E. Jean Carroll demands Donald Trump immediately pay $5.8 million after the Supreme Court rejected his appeal.
Writer E. Jean Carroll has formally asked a federal judge to order Donald Trump to pay nearly $5.8 million in damages, marking a major turning point in a multi-year legal battle. The high-stakes request was filed in a Manhattan federal court on Tuesday, just one day after the United States Supreme Court officially declined to hear the president’s appeal to overturn the underlying verdict. According to legal documents, the original $5 million penalty has grown significantly due to accumulated interest. Carroll’s legal team stated that while they had previously cooperated with Trump’s requests to pause payments during the appeals process, that patience has run out because his options in the federal court system are effectively exhausted.
To understand why this is happening now, it helps to look back at the origins of the case. In May 2023, a New York civil jury found Trump liable for sexually abusing Carroll in a luxury department store dressing room during the 1990s. The jury also found him liable for defamation because he later branded her accusations a “hoax” and a “con job” on social media. Because this was a civil lawsuit rather than a criminal trial, the penalty is purely financial rather than prison time. Trump has consistently denied the allegations, maintaining his innocence and arguing that the trial process was inherently unfair.

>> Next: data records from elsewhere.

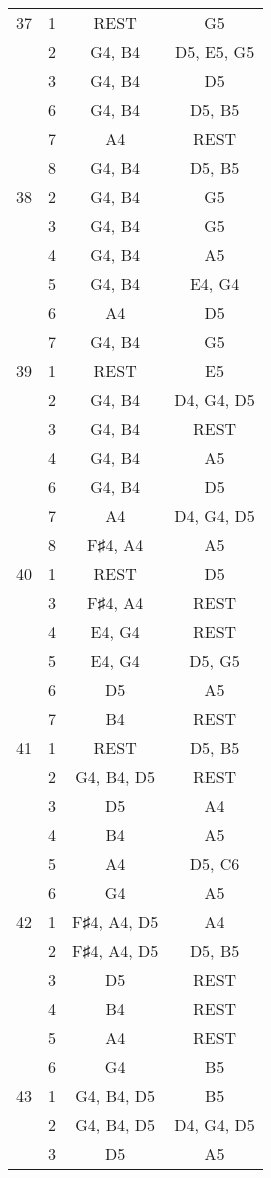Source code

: \documentclass{article}
\begin{document}
\begin{longtable}{|c|c|c|c|}
\hline
37 & 1 & REST & G5 \\ 
  & 2 & G4, B4 & D5, E5, G5 \\ 
  & 3 & G4, B4 & D5 \\ 
  & 6 & G4, B4 & D5, B5 \\ 
  & 7 & A4 & REST \\ 
  & 8 & G4, B4 & D5, B5 \\ 
\hline
38 & 2 & G4, B4 & G5 \\ 
  & 3 & G4, B4 & G5 \\ 
  & 4 & G4, B4 & A5 \\ 
  & 5 & G4, B4 & E4, G4 \\ 
  & 6 & A4 & D5 \\ 
  & 7 & G4, B4 & G5 \\ 
\hline
39 & 1 & REST & E5 \\ 
  & 2 & G4, B4 & D4, G4, D5 \\ 
  & 3 & G4, B4 & REST \\ 
  & 4 & G4, B4 & A5 \\ 
  & 6 & G4, B4 & D5 \\ 
  & 7 & A4 & D4, G4, D5 \\ 
  & 8 & F♯4, A4 & A5 \\ 
\hline
40 & 1 & REST & D5 \\ 
  & 3 & F♯4, A4 & REST \\ 
  & 4 & E4, G4 & REST \\ 
  & 5 & E4, G4 & D5, G5 \\ 
  & 6 & D5 & A5 \\ 
  & 7 & B4 & REST \\ 
\hline
41 & 1 & REST & D5, B5 \\ 
  & 2 & G4, B4, D5 & REST \\ 
  & 3 & D5 & A4 \\ 
  & 4 & B4 & A5 \\ 
  & 5 & A4 & D5, C6 \\ 
  & 6 & G4 & A5 \\ 
\hline
42 & 1 & F♯4, A4, D5 & A4 \\ 
  & 2 & F♯4, A4, D5 & D5, B5 \\ 
  & 3 & D5 & REST \\ 
  & 4 & B4 & REST \\ 
  & 5 & A4 & REST \\ 
  & 6 & G4 & B5 \\ 
\hline
43 & 1 & G4, B4, D5 & B5 \\ 
  & 2 & G4, B4, D5 & D4, G4, D5 \\ 
  & 3 & D5 & A5 \\ 

\end{longtable}
\end{document}
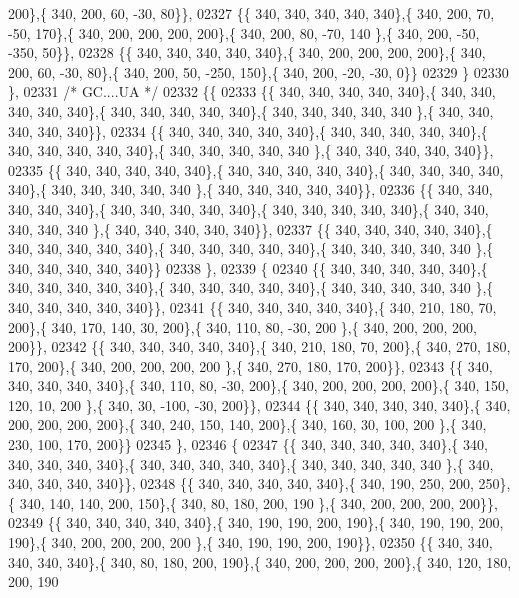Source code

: \begin{DoxyCode}
      200\},\{ 340, 200,  60, -30,  80\}\},
02327 \{\{ 340, 340, 340, 340, 340\},\{ 340, 200,  70, -50, 170\},\{ 340, 200, 200, 200, 200\},\{ 340, 200,  80, -70, 140
      \},\{ 340, 200, -50, -350,  50\}\},
02328 \{\{ 340, 340, 340, 340, 340\},\{ 340, 200, 200, 200, 200\},\{ 340, 200,  60, -30,  80\},\{ 340, 200,  50, -250, 
      150\},\{ 340, 200, -20, -30,   0\}\}
02329 \}
02330 \},
02331 \textcolor{comment}{/* GC....UA */}
02332 \{\{
02333 \{\{ 340, 340, 340, 340, 340\},\{ 340, 340, 340, 340, 340\},\{ 340, 340, 340, 340, 340\},\{ 340, 340, 340, 340, 340
      \},\{ 340, 340, 340, 340, 340\}\},
02334 \{\{ 340, 340, 340, 340, 340\},\{ 340, 340, 340, 340, 340\},\{ 340, 340, 340, 340, 340\},\{ 340, 340, 340, 340, 340
      \},\{ 340, 340, 340, 340, 340\}\},
02335 \{\{ 340, 340, 340, 340, 340\},\{ 340, 340, 340, 340, 340\},\{ 340, 340, 340, 340, 340\},\{ 340, 340, 340, 340, 340
      \},\{ 340, 340, 340, 340, 340\}\},
02336 \{\{ 340, 340, 340, 340, 340\},\{ 340, 340, 340, 340, 340\},\{ 340, 340, 340, 340, 340\},\{ 340, 340, 340, 340, 340
      \},\{ 340, 340, 340, 340, 340\}\},
02337 \{\{ 340, 340, 340, 340, 340\},\{ 340, 340, 340, 340, 340\},\{ 340, 340, 340, 340, 340\},\{ 340, 340, 340, 340, 340
      \},\{ 340, 340, 340, 340, 340\}\}
02338 \},
02339 \{
02340 \{\{ 340, 340, 340, 340, 340\},\{ 340, 340, 340, 340, 340\},\{ 340, 340, 340, 340, 340\},\{ 340, 340, 340, 340, 340
      \},\{ 340, 340, 340, 340, 340\}\},
02341 \{\{ 340, 340, 340, 340, 340\},\{ 340, 210, 180,  70, 200\},\{ 340, 170, 140,  30, 200\},\{ 340, 110,  80, -30, 200
      \},\{ 340, 200, 200, 200, 200\}\},
02342 \{\{ 340, 340, 340, 340, 340\},\{ 340, 210, 180,  70, 200\},\{ 340, 270, 180, 170, 200\},\{ 340, 200, 200, 200, 200
      \},\{ 340, 270, 180, 170, 200\}\},
02343 \{\{ 340, 340, 340, 340, 340\},\{ 340, 110,  80, -30, 200\},\{ 340, 200, 200, 200, 200\},\{ 340, 150, 120,  10, 200
      \},\{ 340,  30, -100, -30, 200\}\},
02344 \{\{ 340, 340, 340, 340, 340\},\{ 340, 200, 200, 200, 200\},\{ 340, 240, 150, 140, 200\},\{ 340, 160,  30, 100, 200
      \},\{ 340, 230, 100, 170, 200\}\}
02345 \},
02346 \{
02347 \{\{ 340, 340, 340, 340, 340\},\{ 340, 340, 340, 340, 340\},\{ 340, 340, 340, 340, 340\},\{ 340, 340, 340, 340, 340
      \},\{ 340, 340, 340, 340, 340\}\},
02348 \{\{ 340, 340, 340, 340, 340\},\{ 340, 190, 250, 200, 250\},\{ 340, 140, 140, 200, 150\},\{ 340,  80, 180, 200, 190
      \},\{ 340, 200, 200, 200, 200\}\},
02349 \{\{ 340, 340, 340, 340, 340\},\{ 340, 190, 190, 200, 190\},\{ 340, 190, 190, 200, 190\},\{ 340, 200, 200, 200, 200
      \},\{ 340, 190, 190, 200, 190\}\},
02350 \{\{ 340, 340, 340, 340, 340\},\{ 340,  80, 180, 200, 190\},\{ 340, 200, 200, 200, 200\},\{ 340, 120, 180, 200, 190

\end{DoxyCode}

The immediate trigger for this week’s escalating legal drama was the Supreme Court’s decisive action on Monday. The nation’s highest court issued a brief, unexplained order rejecting Trump’s bid to throw out the 2023 verdict. Trump’s defense attorneys had argued that the original trial was tainted by highly inflammatory evidence, including testimonies from other women who made similar historical accusations against him. However, the Supreme Court justices expressed no division and simply chose to leave the lower court’s ruling completely intact.
See Also: U.S and Iran Head to Qatar for Crucial Asset Talks Amid Gulf Tensions
Moments after the Supreme Court’s decision went public, Trump reacted on social media, promising to continue fighting what he labeled a “weaponization and lawfare case.” Almost simultaneously, his legal team reached out to Carroll’s lawyers, asking for yet another delay so they could request the Supreme Court to reconsider its denial. Carroll’s lead attorney, Roberta Kaplan, flatly refused the request. She filed an immediate motion asking U.S. District Judge Lewis A. Kaplan to accelerate the timeline and order the immediate disbursement of the funds currently held in an escrow court account.

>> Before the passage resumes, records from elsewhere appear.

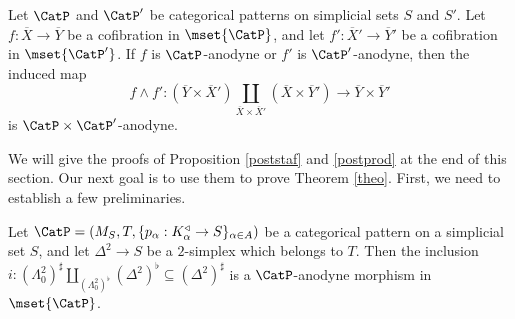 \begin{proposition}\label{postprod}
Let $\CatP$ and $\CatP'$ be categorical patterns on simplicial sets $S$ and $S'$. Let
$f: \overline{X} \rightarrow \overline{Y}$ be a cofibration in $\mset{\CatP}$, and let
$f': \overline{X}' \rightarrow \overline{Y}'$ be a cofibration in $\mset{\CatP'}$.
If $f$ is $\CatP$-anodyne or $f'$ is $\CatP'$-anodyne, then the induced map
$$ f \wedge f': ( \overline{Y} \times \overline{X}' ) \coprod_{ \overline{X} \times \overline{X}' }
( \overline{X} \times \overline{Y}' ) \rightarrow \overline{Y} \times \overline{Y}'$$
is $\CatP \times \CatP'$-anodyne.
\end{proposition}

We will give the proofs of Proposition \ref{poststaf} and \ref{postprod} at the end of this section.
Our next goal is to use them to prove Theorem \ref{theo}. First, we need to establish a few preliminaries.

\begin{lemma}\label{catchrat}
Let $\CatP = (M_S, T, \{ p_{\alpha}: K_{\alpha}^{\triangleleft} \rightarrow S\}_{\alpha \in A})$
be a categorical pattern on a simplicial set $S$, and let $\Delta^2 \rightarrow S$ be a $2$-simplex which belongs to $T$. Then the inclusion
$i: ( \Lambda^2_0)^{\sharp} \coprod_{ (\Lambda^2_{0})^{\flat}} (\Delta^2)^{\flat}  \subseteq (\Delta^2)^{\sharp}$ is a $\CatP$-anodyne morphism in $\mset{ \CatP}$.
\end{lemma}

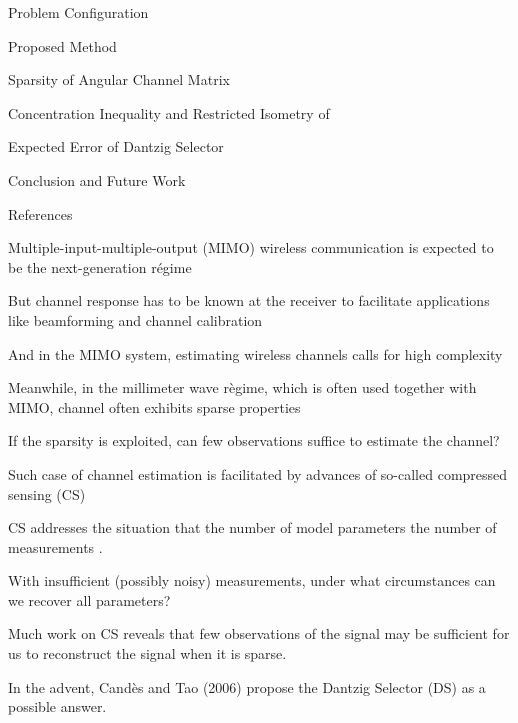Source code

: 

\blank [big]

\blank [big]


\page [yes]
{
\I Problem Configuration

\I Proposed Method

\I Sparsity of Angular Channel Matrix

\I Concentration Inequality and Restricted Isometry of 

\I Expected Error of Dantzig Selector

\I Conclusion and Future Work

\I References
}
{
\I Multiple-input-multiple-output (MIMO) wireless communication is expected to be the next-generation r\'egime

\I But channel response has to be known at the receiver to facilitate applications like beamforming and channel calibration

\I And in the MIMO system, estimating wireless channels calls for high complexity

\I Meanwhile, in the millimeter wave r\`egime, which is often used together with MIMO, channel often exhibits sparse properties

\I If the sparsity is exploited, can few observations suffice to estimate the channel?
}
{
\I Such case of channel estimation is facilitated by advances of so-called compressed sensing (CS)

\I CS addresses the situation that the number of model parameters  the number of measurements .

\I With insufficient (possibly noisy) measurements, under what circumstances can we recover all  parameters?

\I Much work on CS reveals that few observations of the signal may be sufficient for us to reconstruct the signal when it is sparse.

\I In the advent, Cand\`es and Tao (2006) propose the Dantzig Selector (DS) as a possible answer.
}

On Wednesday, Judge Kaplan fast-tracked the issue, ordering Trump’s legal team to file a formal response by July 7. Carroll’s lawyers emphasized that after four years of intense litigation moving through every single level of the American judiciary, the case must finally come to a close. They argued there is no legal justification to hold up the money any longer.
This specific $5.8 million dispute is only part of Trump’s broader legal exposure regarding Carroll. In a separate January 2024 defamation trial focusing on comments Trump made while serving his first presidential term in 2019, a different Manhattan jury awarded Carroll an additional $83.3 million. That larger judgment is still working its way through the appeals process, meaning this current fight over the millions is just the first wave of payouts Carroll is actively pursuing.